=== SUPPLIED ENTRIES ===
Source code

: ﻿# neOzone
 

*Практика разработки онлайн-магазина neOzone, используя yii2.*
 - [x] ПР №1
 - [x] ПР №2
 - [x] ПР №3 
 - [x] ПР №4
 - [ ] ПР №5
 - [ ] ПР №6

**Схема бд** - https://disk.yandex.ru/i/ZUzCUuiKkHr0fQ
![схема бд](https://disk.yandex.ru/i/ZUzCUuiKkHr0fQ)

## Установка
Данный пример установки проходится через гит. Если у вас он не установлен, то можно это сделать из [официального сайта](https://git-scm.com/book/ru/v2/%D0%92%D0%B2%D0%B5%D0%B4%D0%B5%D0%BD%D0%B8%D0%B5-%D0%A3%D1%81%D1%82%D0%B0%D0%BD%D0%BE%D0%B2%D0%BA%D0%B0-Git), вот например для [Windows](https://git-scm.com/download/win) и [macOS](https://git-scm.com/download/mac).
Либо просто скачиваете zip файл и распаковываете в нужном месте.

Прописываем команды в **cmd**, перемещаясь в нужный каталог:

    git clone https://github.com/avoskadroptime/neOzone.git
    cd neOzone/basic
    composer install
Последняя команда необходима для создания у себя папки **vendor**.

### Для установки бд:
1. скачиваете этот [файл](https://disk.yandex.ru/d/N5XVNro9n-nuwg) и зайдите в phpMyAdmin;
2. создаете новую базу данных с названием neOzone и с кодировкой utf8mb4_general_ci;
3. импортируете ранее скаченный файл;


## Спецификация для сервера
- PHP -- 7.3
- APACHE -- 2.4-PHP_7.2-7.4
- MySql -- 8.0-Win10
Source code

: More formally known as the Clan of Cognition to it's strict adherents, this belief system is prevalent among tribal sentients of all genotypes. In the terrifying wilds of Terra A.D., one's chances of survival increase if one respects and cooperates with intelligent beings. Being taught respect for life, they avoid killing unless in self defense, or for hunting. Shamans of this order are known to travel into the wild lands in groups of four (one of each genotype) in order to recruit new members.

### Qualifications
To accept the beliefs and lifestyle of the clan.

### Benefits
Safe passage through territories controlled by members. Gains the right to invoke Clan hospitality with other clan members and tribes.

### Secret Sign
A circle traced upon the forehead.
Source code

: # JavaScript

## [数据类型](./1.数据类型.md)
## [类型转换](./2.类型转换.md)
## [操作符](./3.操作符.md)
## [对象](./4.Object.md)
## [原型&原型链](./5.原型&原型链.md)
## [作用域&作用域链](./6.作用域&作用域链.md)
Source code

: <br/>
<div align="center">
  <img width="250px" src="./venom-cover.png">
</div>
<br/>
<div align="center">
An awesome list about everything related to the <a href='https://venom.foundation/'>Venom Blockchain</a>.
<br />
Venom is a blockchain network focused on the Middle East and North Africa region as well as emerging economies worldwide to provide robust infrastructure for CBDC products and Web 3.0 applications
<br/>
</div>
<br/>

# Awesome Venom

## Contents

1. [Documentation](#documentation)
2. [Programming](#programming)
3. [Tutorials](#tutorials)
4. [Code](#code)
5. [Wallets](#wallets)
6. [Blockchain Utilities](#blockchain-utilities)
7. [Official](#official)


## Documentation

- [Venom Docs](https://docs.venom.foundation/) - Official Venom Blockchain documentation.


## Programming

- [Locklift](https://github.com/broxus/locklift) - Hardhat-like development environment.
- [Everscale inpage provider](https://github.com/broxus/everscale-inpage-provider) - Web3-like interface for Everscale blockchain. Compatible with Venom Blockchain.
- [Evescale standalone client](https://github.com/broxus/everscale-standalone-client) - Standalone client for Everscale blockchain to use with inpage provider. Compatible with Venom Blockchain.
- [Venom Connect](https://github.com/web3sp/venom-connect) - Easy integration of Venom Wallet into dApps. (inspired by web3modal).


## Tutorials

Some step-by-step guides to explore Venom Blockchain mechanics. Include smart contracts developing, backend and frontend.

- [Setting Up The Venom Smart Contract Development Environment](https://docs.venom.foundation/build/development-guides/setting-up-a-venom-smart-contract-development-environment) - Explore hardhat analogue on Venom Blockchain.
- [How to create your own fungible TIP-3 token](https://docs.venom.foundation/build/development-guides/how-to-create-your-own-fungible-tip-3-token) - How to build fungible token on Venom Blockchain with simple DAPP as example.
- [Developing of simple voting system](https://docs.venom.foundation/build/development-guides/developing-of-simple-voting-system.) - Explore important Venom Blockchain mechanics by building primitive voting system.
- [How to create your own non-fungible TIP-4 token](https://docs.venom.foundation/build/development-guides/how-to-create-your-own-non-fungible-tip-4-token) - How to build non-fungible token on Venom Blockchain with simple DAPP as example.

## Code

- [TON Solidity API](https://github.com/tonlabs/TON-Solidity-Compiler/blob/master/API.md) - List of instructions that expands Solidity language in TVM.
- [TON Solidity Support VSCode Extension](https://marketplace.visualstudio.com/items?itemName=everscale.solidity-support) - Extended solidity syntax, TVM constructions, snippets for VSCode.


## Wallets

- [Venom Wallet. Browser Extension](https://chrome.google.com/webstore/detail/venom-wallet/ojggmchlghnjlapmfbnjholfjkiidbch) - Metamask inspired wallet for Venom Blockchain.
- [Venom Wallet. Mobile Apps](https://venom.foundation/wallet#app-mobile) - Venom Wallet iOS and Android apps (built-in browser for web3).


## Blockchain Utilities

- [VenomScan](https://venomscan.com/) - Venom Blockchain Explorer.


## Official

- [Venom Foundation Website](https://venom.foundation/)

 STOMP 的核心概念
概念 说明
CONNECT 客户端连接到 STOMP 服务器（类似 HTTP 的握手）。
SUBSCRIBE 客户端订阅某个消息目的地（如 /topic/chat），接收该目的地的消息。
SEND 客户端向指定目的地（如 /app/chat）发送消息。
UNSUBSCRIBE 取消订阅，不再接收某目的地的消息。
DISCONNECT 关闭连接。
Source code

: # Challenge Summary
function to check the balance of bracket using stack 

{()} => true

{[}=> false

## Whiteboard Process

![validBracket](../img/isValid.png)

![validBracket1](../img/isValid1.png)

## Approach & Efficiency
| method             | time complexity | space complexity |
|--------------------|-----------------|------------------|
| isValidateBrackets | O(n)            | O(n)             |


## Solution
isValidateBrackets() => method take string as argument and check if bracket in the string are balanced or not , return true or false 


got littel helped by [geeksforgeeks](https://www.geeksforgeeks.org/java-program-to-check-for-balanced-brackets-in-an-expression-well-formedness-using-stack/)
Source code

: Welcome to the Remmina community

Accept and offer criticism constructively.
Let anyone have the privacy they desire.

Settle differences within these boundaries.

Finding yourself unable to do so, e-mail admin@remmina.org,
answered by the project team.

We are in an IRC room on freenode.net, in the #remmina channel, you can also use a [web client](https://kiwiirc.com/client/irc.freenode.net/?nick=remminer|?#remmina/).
===
Nothing but the lines from the one with "## Solution" through the final line of the data above should be output, exactly as written.

## Solution
isValidateBrackets() => method take string as argument and check if bracket in the string are balanced or not , return true or false 


got littel helped by [geeksforgeeks](https://www.geeksforgeeks.org/java-program-to-check-for-balanced-brackets-in-an-expression-well-formedness-using-stack/)
Source code

: Welcome to the Remmina community

Accept and offer criticism constructively.
Let anyone have the privacy they desire.

Settle differences within these boundaries.

Finding yourself unable to do so, e-mail admin@remmina.org,
answered by the project team.

We are in an IRC room on freenode.net, in the #remmina channel, you can also use a [web client](https://kiwiirc.com/client/irc.freenode.net/?nick=remminer|?#remmina/).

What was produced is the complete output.